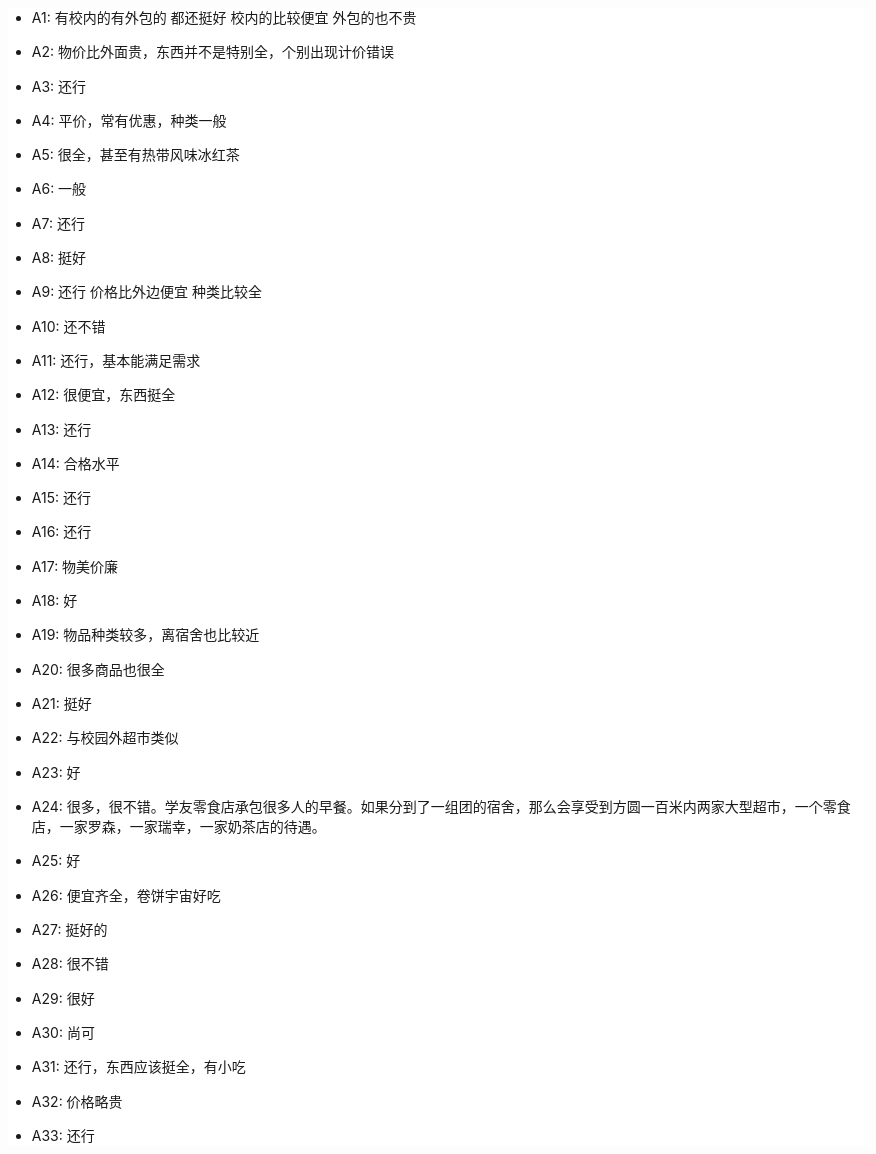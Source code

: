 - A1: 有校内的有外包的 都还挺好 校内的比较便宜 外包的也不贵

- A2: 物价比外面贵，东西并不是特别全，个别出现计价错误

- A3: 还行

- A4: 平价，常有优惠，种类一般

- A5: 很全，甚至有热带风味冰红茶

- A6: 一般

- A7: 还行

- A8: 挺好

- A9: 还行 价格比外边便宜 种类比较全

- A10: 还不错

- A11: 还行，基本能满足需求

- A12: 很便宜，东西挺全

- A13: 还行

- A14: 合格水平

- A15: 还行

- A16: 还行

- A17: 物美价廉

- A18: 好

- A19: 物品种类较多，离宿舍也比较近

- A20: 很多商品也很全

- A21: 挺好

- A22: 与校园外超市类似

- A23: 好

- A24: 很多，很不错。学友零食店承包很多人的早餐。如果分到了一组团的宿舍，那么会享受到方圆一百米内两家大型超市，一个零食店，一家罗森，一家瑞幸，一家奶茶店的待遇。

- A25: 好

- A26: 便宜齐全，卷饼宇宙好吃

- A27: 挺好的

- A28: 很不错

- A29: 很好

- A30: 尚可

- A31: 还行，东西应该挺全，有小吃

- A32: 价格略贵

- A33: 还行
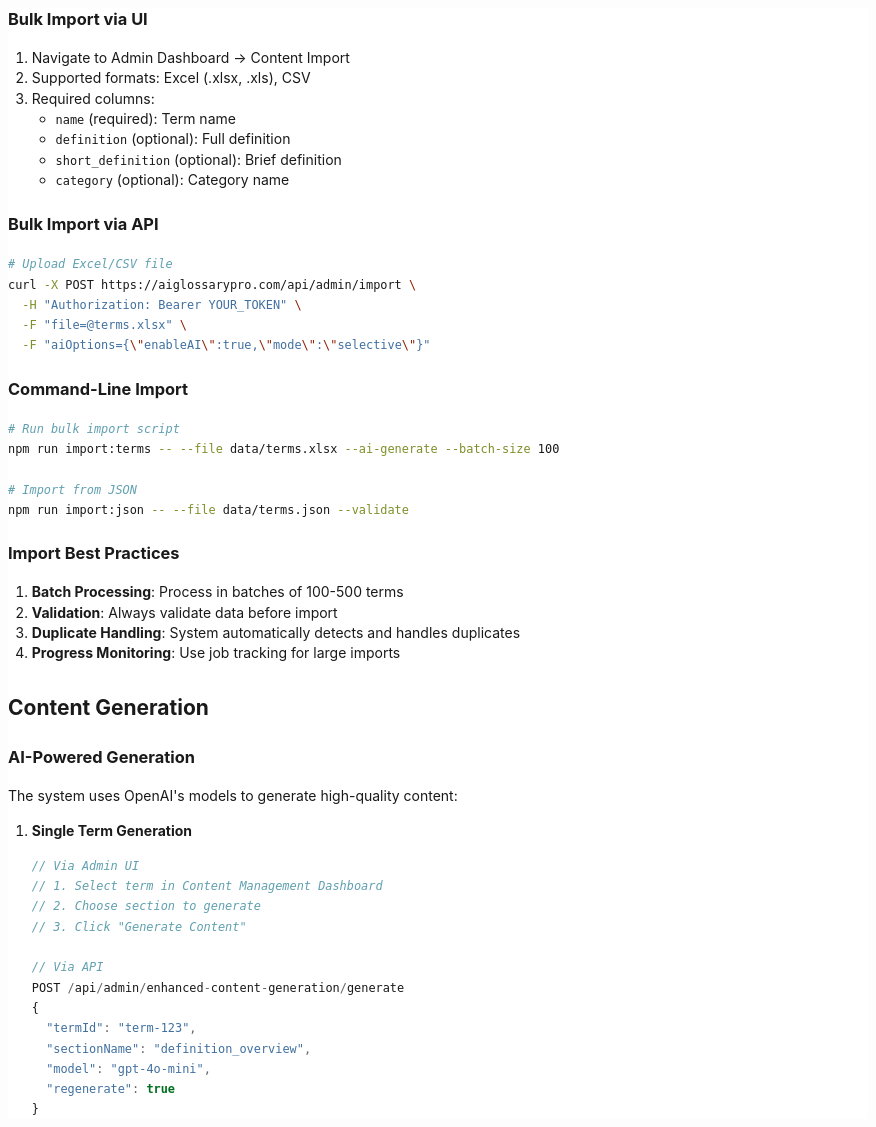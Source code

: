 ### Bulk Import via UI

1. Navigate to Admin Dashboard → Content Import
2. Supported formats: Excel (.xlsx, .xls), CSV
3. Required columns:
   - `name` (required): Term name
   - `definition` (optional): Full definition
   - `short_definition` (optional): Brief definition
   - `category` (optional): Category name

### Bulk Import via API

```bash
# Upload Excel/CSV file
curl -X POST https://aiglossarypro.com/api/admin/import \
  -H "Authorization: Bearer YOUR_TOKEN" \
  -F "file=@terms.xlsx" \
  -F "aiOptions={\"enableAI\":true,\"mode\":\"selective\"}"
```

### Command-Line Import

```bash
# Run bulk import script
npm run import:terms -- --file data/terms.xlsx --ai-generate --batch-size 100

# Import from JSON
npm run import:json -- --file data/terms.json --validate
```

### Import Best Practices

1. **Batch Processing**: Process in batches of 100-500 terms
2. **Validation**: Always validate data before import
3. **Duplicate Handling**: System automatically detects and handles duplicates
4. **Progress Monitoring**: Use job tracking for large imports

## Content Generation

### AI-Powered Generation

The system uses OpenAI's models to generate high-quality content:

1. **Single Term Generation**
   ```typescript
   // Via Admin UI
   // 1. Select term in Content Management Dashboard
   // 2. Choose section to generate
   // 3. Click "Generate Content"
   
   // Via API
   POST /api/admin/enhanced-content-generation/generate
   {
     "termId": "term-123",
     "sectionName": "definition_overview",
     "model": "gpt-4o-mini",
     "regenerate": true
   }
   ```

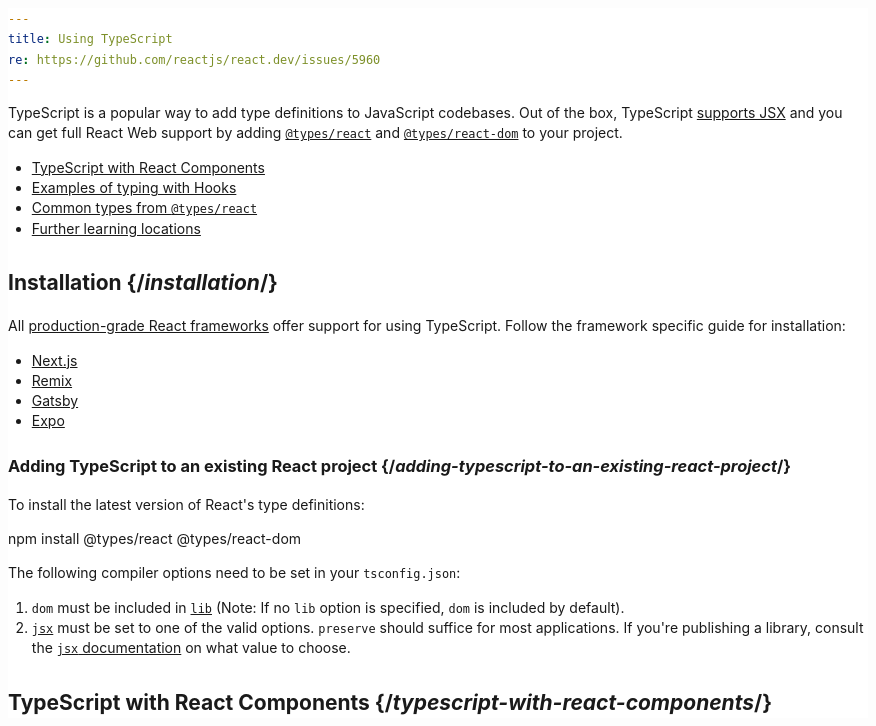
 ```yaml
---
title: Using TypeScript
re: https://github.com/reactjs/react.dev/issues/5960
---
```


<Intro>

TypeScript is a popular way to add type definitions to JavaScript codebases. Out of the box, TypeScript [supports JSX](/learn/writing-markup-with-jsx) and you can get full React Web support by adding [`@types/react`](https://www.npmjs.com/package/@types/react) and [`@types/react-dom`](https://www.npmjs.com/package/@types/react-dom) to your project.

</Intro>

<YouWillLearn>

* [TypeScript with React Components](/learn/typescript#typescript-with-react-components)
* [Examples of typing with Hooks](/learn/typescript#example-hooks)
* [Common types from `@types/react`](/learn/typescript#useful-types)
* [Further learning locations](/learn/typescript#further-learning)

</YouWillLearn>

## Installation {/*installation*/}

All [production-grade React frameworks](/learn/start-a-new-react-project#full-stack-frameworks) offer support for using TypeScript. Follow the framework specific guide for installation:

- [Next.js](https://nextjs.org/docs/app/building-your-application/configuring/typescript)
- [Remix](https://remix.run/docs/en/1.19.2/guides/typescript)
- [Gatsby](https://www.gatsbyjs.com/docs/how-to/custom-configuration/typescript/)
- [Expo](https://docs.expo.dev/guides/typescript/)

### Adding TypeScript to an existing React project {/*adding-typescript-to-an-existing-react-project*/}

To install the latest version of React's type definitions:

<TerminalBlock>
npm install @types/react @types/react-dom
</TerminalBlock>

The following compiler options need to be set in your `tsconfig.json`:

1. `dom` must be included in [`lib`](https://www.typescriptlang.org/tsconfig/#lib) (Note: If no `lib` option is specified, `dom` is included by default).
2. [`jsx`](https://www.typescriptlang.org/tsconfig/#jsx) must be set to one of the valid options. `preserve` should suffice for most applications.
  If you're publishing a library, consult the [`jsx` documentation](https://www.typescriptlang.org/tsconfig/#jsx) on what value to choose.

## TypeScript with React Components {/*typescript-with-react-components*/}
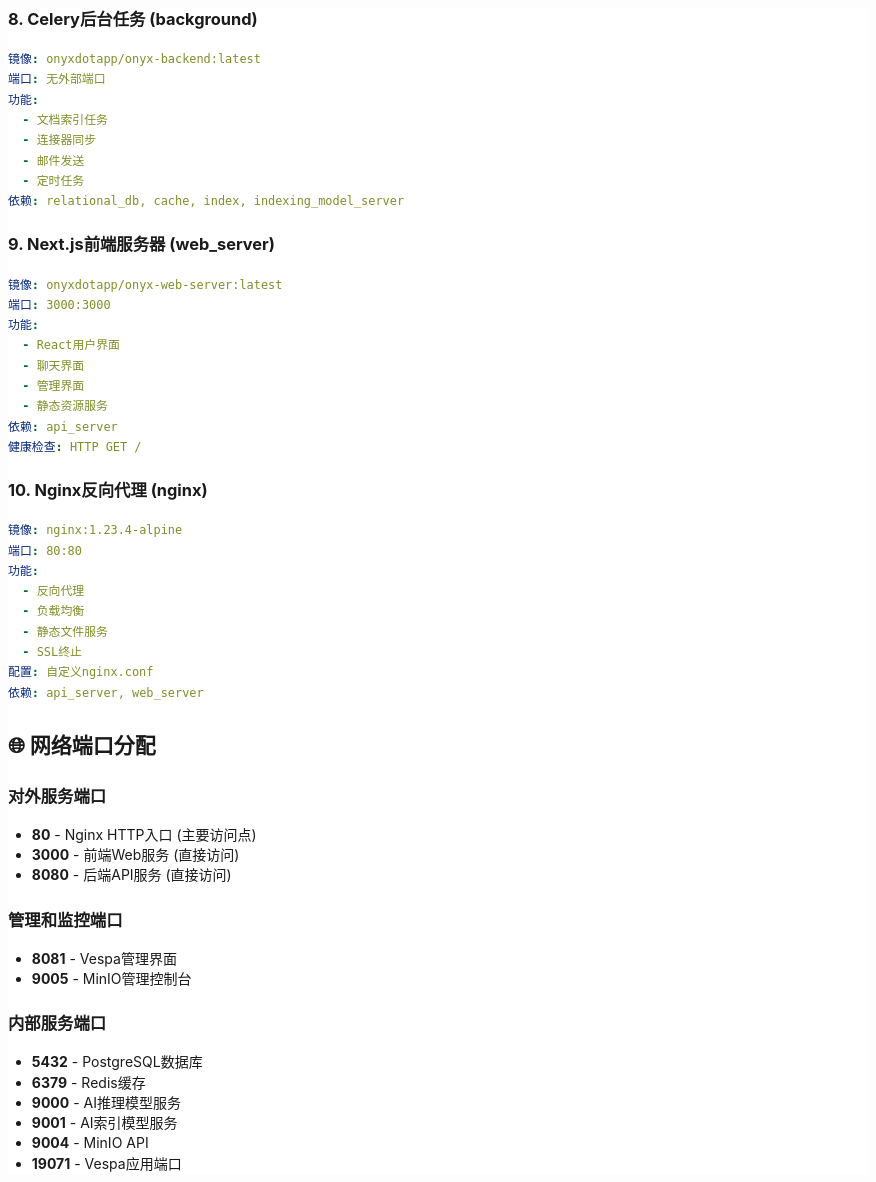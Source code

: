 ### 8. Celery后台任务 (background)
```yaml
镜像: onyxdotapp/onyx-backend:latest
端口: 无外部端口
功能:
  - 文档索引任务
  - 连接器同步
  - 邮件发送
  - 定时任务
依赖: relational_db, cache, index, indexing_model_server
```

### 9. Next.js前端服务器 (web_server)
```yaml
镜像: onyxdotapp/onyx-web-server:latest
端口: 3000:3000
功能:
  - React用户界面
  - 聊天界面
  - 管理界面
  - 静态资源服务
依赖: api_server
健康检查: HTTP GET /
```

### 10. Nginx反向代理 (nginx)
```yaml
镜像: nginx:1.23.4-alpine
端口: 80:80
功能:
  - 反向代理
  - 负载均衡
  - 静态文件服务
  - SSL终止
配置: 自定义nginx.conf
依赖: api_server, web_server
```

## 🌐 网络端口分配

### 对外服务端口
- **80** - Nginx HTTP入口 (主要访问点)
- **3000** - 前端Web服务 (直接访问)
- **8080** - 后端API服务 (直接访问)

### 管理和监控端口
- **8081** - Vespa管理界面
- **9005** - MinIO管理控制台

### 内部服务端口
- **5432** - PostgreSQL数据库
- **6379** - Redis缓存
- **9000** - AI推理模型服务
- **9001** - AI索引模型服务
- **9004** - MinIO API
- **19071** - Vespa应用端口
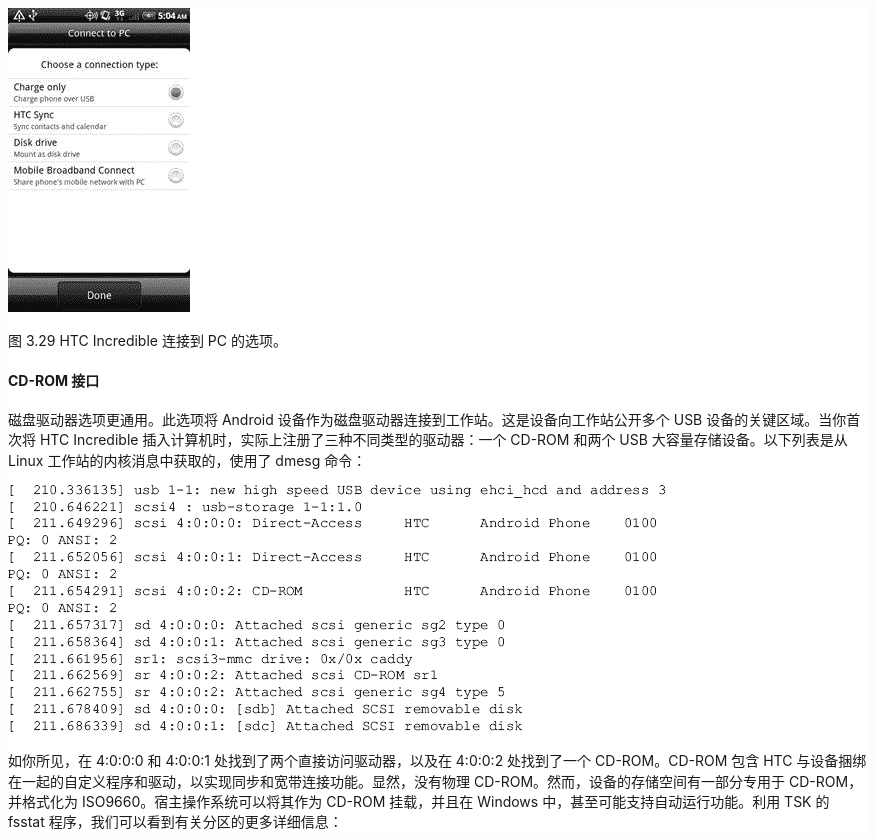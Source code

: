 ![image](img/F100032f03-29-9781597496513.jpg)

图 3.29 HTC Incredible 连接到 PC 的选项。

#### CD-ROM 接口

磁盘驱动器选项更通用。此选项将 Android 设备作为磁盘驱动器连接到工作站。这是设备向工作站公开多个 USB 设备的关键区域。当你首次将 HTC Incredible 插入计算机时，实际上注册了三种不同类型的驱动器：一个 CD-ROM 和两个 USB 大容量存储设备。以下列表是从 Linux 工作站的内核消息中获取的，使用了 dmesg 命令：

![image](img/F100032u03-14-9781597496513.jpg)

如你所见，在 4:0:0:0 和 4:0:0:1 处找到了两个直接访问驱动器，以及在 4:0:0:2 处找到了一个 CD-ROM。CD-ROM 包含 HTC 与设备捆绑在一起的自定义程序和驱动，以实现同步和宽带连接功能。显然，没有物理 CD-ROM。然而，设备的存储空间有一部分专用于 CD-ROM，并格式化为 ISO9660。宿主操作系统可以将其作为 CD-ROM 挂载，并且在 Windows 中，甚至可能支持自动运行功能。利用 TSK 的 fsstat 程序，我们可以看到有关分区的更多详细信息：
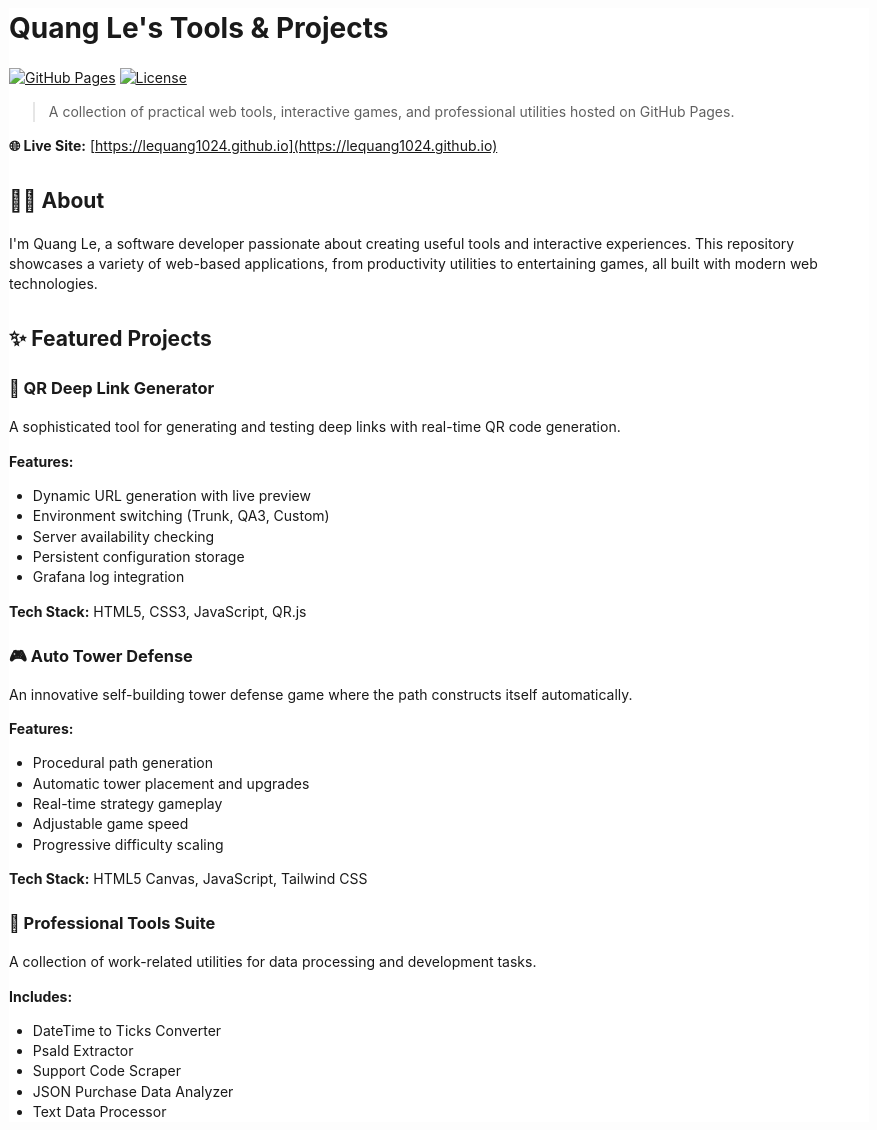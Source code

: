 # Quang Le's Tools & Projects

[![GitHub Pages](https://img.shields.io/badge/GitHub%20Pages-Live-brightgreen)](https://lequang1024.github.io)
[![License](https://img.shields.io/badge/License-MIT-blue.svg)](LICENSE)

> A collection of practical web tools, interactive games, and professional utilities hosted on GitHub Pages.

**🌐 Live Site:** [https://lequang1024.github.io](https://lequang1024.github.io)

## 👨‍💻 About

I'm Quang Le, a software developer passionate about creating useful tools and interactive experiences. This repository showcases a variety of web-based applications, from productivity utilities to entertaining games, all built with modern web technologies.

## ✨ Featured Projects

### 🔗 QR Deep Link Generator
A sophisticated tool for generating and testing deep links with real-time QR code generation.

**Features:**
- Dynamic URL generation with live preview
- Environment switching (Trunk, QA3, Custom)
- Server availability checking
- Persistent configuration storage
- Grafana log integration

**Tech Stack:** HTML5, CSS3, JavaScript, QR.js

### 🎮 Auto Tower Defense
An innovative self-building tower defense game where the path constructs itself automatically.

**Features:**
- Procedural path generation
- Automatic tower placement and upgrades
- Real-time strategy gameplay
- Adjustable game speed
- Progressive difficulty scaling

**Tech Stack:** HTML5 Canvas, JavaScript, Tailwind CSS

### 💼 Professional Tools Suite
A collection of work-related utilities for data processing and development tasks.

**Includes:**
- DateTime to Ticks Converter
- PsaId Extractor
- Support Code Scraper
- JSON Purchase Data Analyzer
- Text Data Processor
━━━━━━━━━━
INSTRUCTIONS TO FOLLOW: Could you reproduce exactly the lines of the entries above, from the one with "## ✨ Featured Projects" through the one with "### 🎮 Auto Tower Defense", and nothing else?

RESULT OF THE TASK:
## ✨ Featured Projects

### 🔗 QR Deep Link Generator
A sophisticated tool for generating and testing deep links with real-time QR code generation.

**Features:**
- Dynamic URL generation with live preview
- Environment switching (Trunk, QA3, Custom)
- Server availability checking
- Persistent configuration storage
- Grafana log integration

**Tech Stack:** HTML5, CSS3, JavaScript, QR.js

### 🎮 Auto Tower Defense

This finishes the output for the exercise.